OPC ist natürlich die Königsklasse. Aber eben auch kostspielig es bei älteren Maschinen nachzurüsten. Die neuen haben es ja nun schon fast alle an Board.


----------



## Peter Gedöns (16 September 2021)

herik84 schrieb:


> Eine schönere Lösung wäre natürlich die Komunikation direkt mit dem LSV2-Protokoll.
> Und jetzt die Frage an Peter Gedöns...
> Ist die Komunikation mit LSV2 auch über das Netzwerk möglich oder ist das Protokoll ausschließlich für die Com-Verbindung?

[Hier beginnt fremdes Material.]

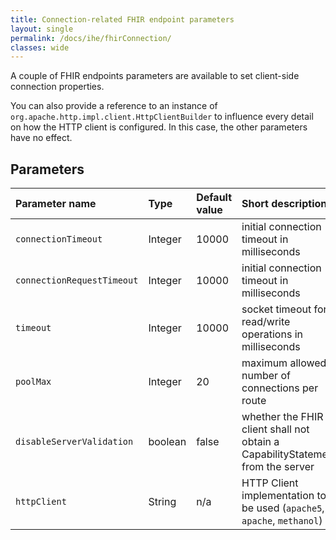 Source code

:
 ```yaml
---
title: Connection-related FHIR endpoint parameters
layout: single
permalink: /docs/ihe/fhirConnection/
classes: wide
---
```


A couple of FHIR endpoints parameters are available to set client-side connection properties. 

You can also provide a reference to an instance of `org.apache.http.impl.client.HttpClientBuilder` to influence every detail on how
the HTTP client is configured. In this case, the other parameters have no effect.

## Parameters

| Parameter name             | Type        | Default value | Short description                                                              |
|:---------------------------|:------------|:--------------|:-------------------------------------------------------------------------------|
| `connectionTimeout`        | Integer     | 10000         | initial connection timeout in milliseconds                                     |
| `connectionRequestTimeout` | Integer     | 10000         | initial connection timeout in milliseconds                                     |
| `timeout`                  | Integer     | 10000         | socket timeout for read/write operations in milliseconds                       |   
| `poolMax`                  | Integer     | 20            | maximum allowed number of connections per route                                |
| `disableServerValidation`  | boolean     | false         | whether the FHIR client shall not obtain a CapabilityStatement from the server |
| `httpClient`               | String      | n/a           | HTTP Client implementation to be used (`apache5`, `apache`, `methanol`)        |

 ja das geht auch über netzwerk wenn die TNC es kann. nicht jede 426 konnte das damals


----------



## herik84 (16 September 2021)

Das klingt auf jedefall schon mal nicht schlecht. 
Nun ist eben nur die Frage wie man an eine Bibliothek für Delphi kommt. 
Gibt ja ein par Anbieter, aber das ist eben alles zu teuer für so ein kleines Projekt wie meines. 

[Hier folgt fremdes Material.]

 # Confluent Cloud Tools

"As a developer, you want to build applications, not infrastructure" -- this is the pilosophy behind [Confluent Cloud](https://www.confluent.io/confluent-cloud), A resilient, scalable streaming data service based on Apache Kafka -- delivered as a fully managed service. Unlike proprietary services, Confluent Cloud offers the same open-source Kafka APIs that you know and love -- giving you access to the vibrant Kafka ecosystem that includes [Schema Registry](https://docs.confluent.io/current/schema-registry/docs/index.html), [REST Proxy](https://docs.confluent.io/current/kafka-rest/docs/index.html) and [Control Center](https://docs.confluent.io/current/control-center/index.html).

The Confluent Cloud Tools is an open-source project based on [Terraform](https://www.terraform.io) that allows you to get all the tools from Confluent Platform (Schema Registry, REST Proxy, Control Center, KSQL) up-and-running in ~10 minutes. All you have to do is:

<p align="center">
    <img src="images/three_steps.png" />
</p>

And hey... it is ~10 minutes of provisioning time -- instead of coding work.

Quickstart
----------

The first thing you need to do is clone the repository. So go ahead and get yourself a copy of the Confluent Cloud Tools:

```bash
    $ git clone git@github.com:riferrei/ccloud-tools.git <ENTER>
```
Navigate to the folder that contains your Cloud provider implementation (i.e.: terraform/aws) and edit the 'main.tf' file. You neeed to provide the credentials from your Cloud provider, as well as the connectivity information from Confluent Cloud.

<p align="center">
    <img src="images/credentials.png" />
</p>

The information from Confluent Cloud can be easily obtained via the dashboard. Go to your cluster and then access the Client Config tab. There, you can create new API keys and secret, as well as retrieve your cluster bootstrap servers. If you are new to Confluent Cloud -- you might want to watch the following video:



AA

Du hattest in hier in einem Beitrag was von einer ACX gesagt die man vom TNCRemo nutzen könnte. 
Wie muss ich mir das vorstellen? Bzw könntest du das etwas genauer erklären?


----------



## Peter Gedöns (16 September 2021)

ich habe da was gefunden , ist aber halt alt ! 
das beschriebene OCX ( nicht ACX) befindet sich auch dem Rechner nach einer TNCREMO Installation.


----------



## herik84 (17 September 2021)

Danke erstmal für deine Mühe.

Ich habe gerade mal mein TNCRemo durchsucht und dabei eine neuere Version gefunden. (Von 2017)
Die Datei nennt sich dann Lsv2ctl3.ocx.

Ich werde die Tage mal testen sie zu verwenden und gebe dann hier nochmal eine Rückmeldung.


----------



## herik84 (26 September 2021)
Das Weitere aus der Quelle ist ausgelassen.